Istri saya pun kadang cerita sambil tersenyum, “Tadi saya ditanya, apa kerjaan suamimu?” Pertanyaan sederhana yang justru sulit untuk dijawab, karena memang pekerjaan saya tidak familiar di mata orang awam. Kalau hanya saya jawab “pilot drone”, pasti semakin banyak yang mengernyitkan dahi.
Saya pernah ditanya polisi di sebuah polsek di Jeneponto dengan nada agak keras, “Bapak ini pekerjaannya apa?” Mungkin dikira saya wartawan atau aktivis LSM. Dengan jujur saya menjawab, “Saya juga bingung apa kerjaanku, Pak.” Hehehe.
Tapi di balik semua kebingungan orang, saya dan istri memilih untuk tertawa saja. Yang penting, penghasilan yang ada halal. Cukup untuk makan, cukup untuk kebutuhan anak-anak sekolah. Kalau Allah memberi lebih, kami usahakan untuk berbagi dengan orang lain.

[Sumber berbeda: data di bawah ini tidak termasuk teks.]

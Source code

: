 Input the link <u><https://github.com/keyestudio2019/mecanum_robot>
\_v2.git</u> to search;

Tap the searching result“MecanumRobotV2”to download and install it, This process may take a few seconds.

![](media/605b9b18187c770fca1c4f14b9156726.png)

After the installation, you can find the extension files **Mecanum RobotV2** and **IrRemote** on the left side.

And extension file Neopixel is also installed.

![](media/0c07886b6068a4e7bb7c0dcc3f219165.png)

Saya sangat bersyukur punya istri yang tidak pernah menuntut. Dia tidak pernah mematok harus ada uang sekian yang saya serahkan tiap bulan, bahkan tidak pernah mau tahu persis berapa penghasilan saya. Kalimatnya selalu sederhana: yang penting cukup untuk makan dan anak-anak.

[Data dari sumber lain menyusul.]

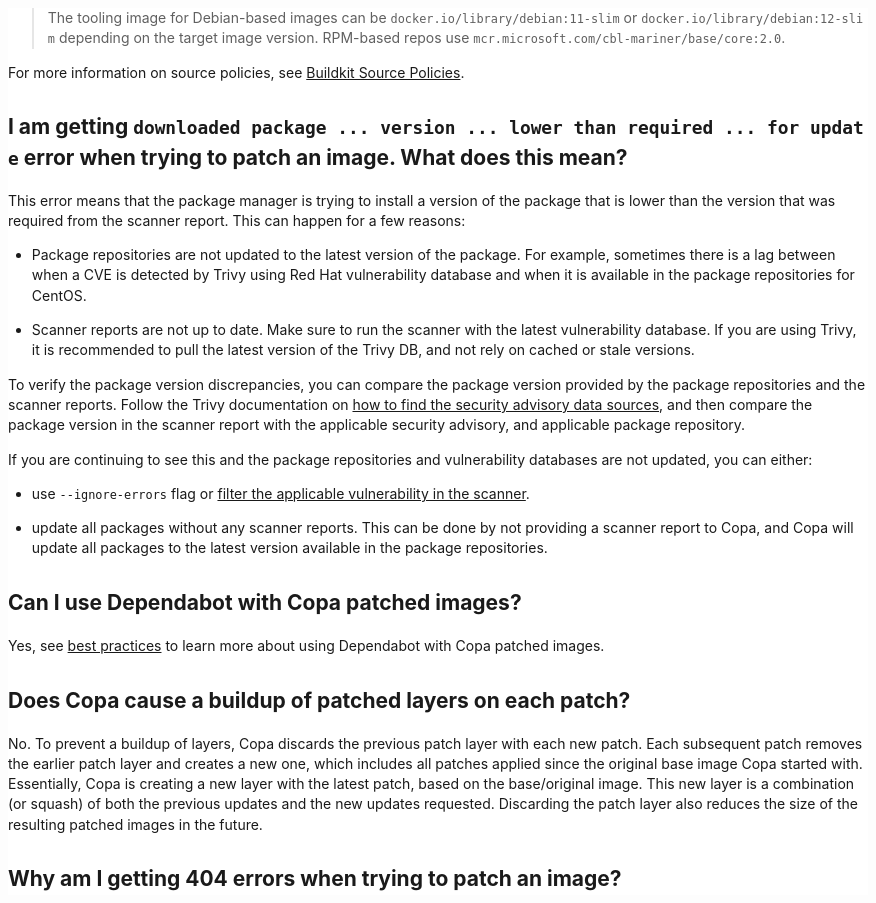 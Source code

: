 > The tooling image for Debian-based images can be `docker.io/library/debian:11-slim` or `docker.io/library/debian:12-slim` depending on the target image version. RPM-based repos use `mcr.microsoft.com/cbl-mariner/base/core:2.0`.

For more information on source policies, see [Buildkit Source Policies](https://docs.docker.com/build/building/env-vars/#experimental_buildkit_source_policy).

## I am getting `downloaded package ... version ... lower than required ... for update` error when trying to patch an image. What does this mean?

This error means that the package manager is trying to install a version of the package that is lower than the version that was required from the scanner report. This can happen for a few reasons:

- Package repositories are not updated to the latest version of the package. For example, sometimes there is a lag between when a CVE is detected by Trivy using Red Hat vulnerability database and when it is available in the package repositories for CentOS.

- Scanner reports are not up to date. Make sure to run the scanner with the latest vulnerability database. If you are using Trivy, it is recommended to pull the latest version of the Trivy DB, and not rely on cached or stale versions.

To verify the package version discrepancies, you can compare the package version provided by the package repositories and the scanner reports. Follow the Trivy documentation on [how to find the security advisory data sources](https://aquasecurity.github.io/trivy/dev/community/contribute/discussion/#false-detection), and then compare the package version in the scanner report with the applicable security advisory, and applicable package repository.

If you are continuing to see this and the package repositories and vulnerability databases are not updated, you can either:

- use `--ignore-errors` flag or [filter the applicable vulnerability in the scanner](troubleshooting.md#filtering-vulnerabilities).

- update all packages without any scanner reports. This can be done by not providing a scanner report to Copa, and Copa will update all packages to the latest version available in the package repositories.

## Can I use Dependabot with Copa patched images?

Yes, see [best practices](best-practices.md#dependabot) to learn more about using Dependabot with Copa patched images.

## Does Copa cause a buildup of patched layers on each patch?

No. To prevent a buildup of layers, Copa discards the previous patch layer with each new patch. Each subsequent patch removes the earlier patch layer and creates a new one, which includes all patches applied since the original base image Copa started with. Essentially, Copa is creating a new layer with the latest patch, based on the base/original image. This new layer is a combination (or squash) of both the previous updates and the new updates requested. Discarding the patch layer also reduces the size of the resulting patched images in the future.

## Why am I getting 404 errors when trying to patch an image?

Mungkin orang lain melihat kami berbeda. Kakak istri saya ASN, suami adiknya ASN, adik bungsunya juga ASN. Sisa kami berdua yang pekerjaannya tidak jelas di mata orang, padahal kami berdua sama-sama bergelar S2. Hehehe.

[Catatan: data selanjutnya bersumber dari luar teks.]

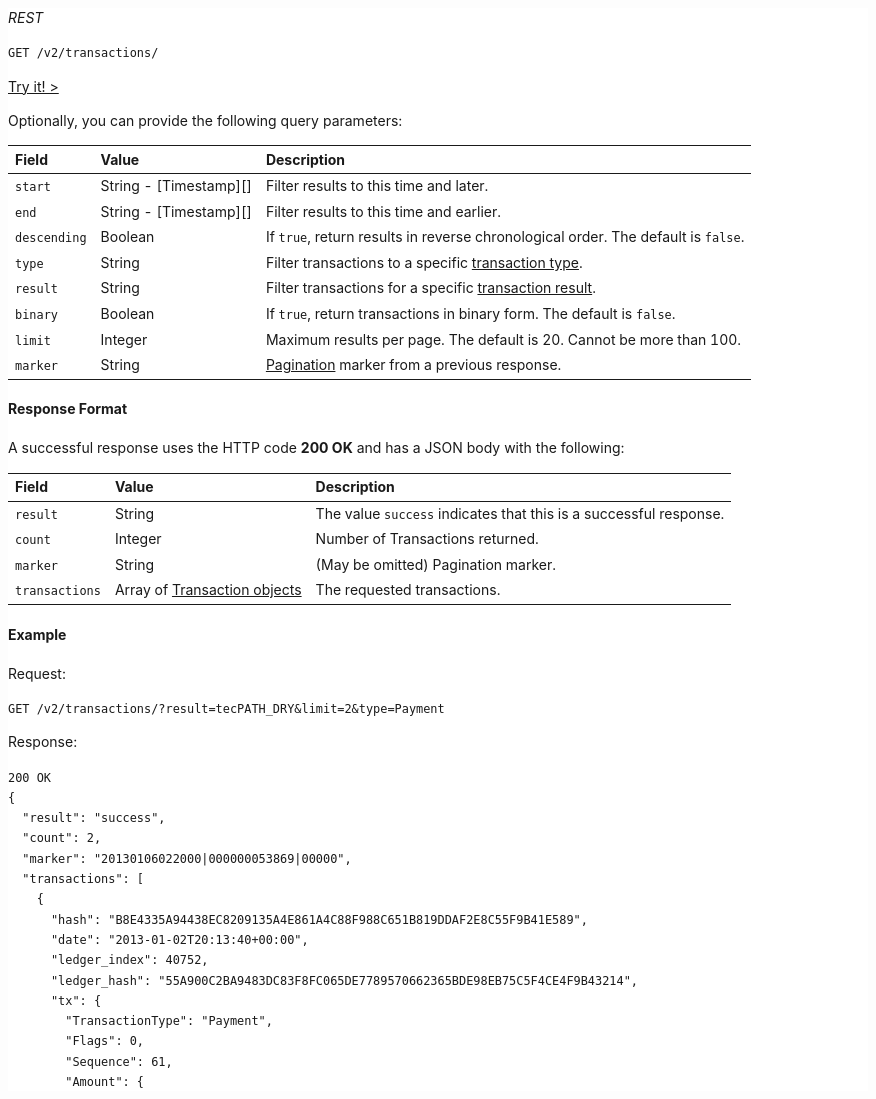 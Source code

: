 
*REST*

```
GET /v2/transactions/
```



[Try it! >](data-api-v2-tool.html#get-transactions)

Optionally, you can provide the following query parameters:

| Field        | Value                  | Description                          |
|:-------------|:-----------------------|:-------------------------------------|
| `start`      | String - [Timestamp][] | Filter results to this time and later. |
| `end`        | String - [Timestamp][] | Filter results to this time and earlier. |
| `descending` | Boolean                | If `true`, return results in reverse chronological order. The default is `false`. |
| `type`       | String                 | Filter transactions to a specific [transaction type](transaction-types.html). |
| `result`     | String                 | Filter transactions for a specific [transaction result](transaction-results.html). |
| `binary`     | Boolean                | If `true`, return transactions in binary form. The default is `false`. |
| `limit`      | Integer                | Maximum results per page. The default is 20. Cannot be more than 100. |
| `marker`     | String                 | [Pagination](#pagination) marker from a previous response. |

#### Response Format
A successful response uses the HTTP code **200 OK** and has a JSON body with the following:

| Field          | Value                            | Description              |
|:---------------|:---------------------------------|:-------------------------|
| `result`       | String                           | The value `success` indicates that this is a successful response. |
| `count`        | Integer                          | Number of Transactions returned. |
| `marker`       | String                           | (May be omitted) Pagination marker. |
| `transactions` | Array of [Transaction objects][] | The requested transactions. |

[Transaction objects]: #transaction-objects

#### Example

Request:

```
GET /v2/transactions/?result=tecPATH_DRY&limit=2&type=Payment
```

Response:

```
200 OK
{
  "result": "success",
  "count": 2,
  "marker": "20130106022000|000000053869|00000",
  "transactions": [
    {
      "hash": "B8E4335A94438EC8209135A4E861A4C88F988C651B819DDAF2E8C55F9B41E589",
      "date": "2013-01-02T20:13:40+00:00",
      "ledger_index": 40752,
      "ledger_hash": "55A900C2BA9483DC83F8FC065DE7789570662365BDE98EB75C5F4CE4F9B43214",
      "tx": {
        "TransactionType": "Payment",
        "Flags": 0,
        "Sequence": 61,
        "Amount": {
```

[v2.0.4]: https://github.com/ripple/rippled-historical-database/releases/tag/v2.0.4
[v2.0.5]: https://github.com/ripple/rippled-historical-database/releases/tag/v2.0.5
[v2.0.6]: https://github.com/ripple/rippled-historical-database/releases/tag/v2.0.6
[v2.0.7]: https://github.com/ripple/rippled-historical-database/releases/tag/v2.0.7
[v2.0.8]: https://github.com/ripple/rippled-historical-database/releases/tag/v2.0.8
[v2.1.0]: https://github.com/ripple/rippled-historical-database/releases/tag/v2.1.0
[v2.2.0]: https://github.com/ripple/rippled-historical-database/releases/tag/v2.2.0
[v2.3.0]: https://github.com/ripple/rippled-historical-database/releases/tag/v2.3.0
[v2.3.2]: https://github.com/ripple/rippled-historical-database/releases/tag/v2.3.2
[v2.3.5]: https://github.com/ripple/rippled-historical-database/releases/tag/v2.3.5
[Transaction object]: #transaction-objects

Namun, dalam perjalanan rumah tangga lebih dari sepuluh tahun, kami selalu punya keyakinan. Jika hari ini terasa sulit, maka besok pasti Allah datangkan kemudahan. Jika hari ini rezeki terasa sempit, besok pasti Allah ganti dengan yang lebih baik. Keyakinan itu yang membuat kami tetap tenang, tetap bersyukur, dan terus melangkah.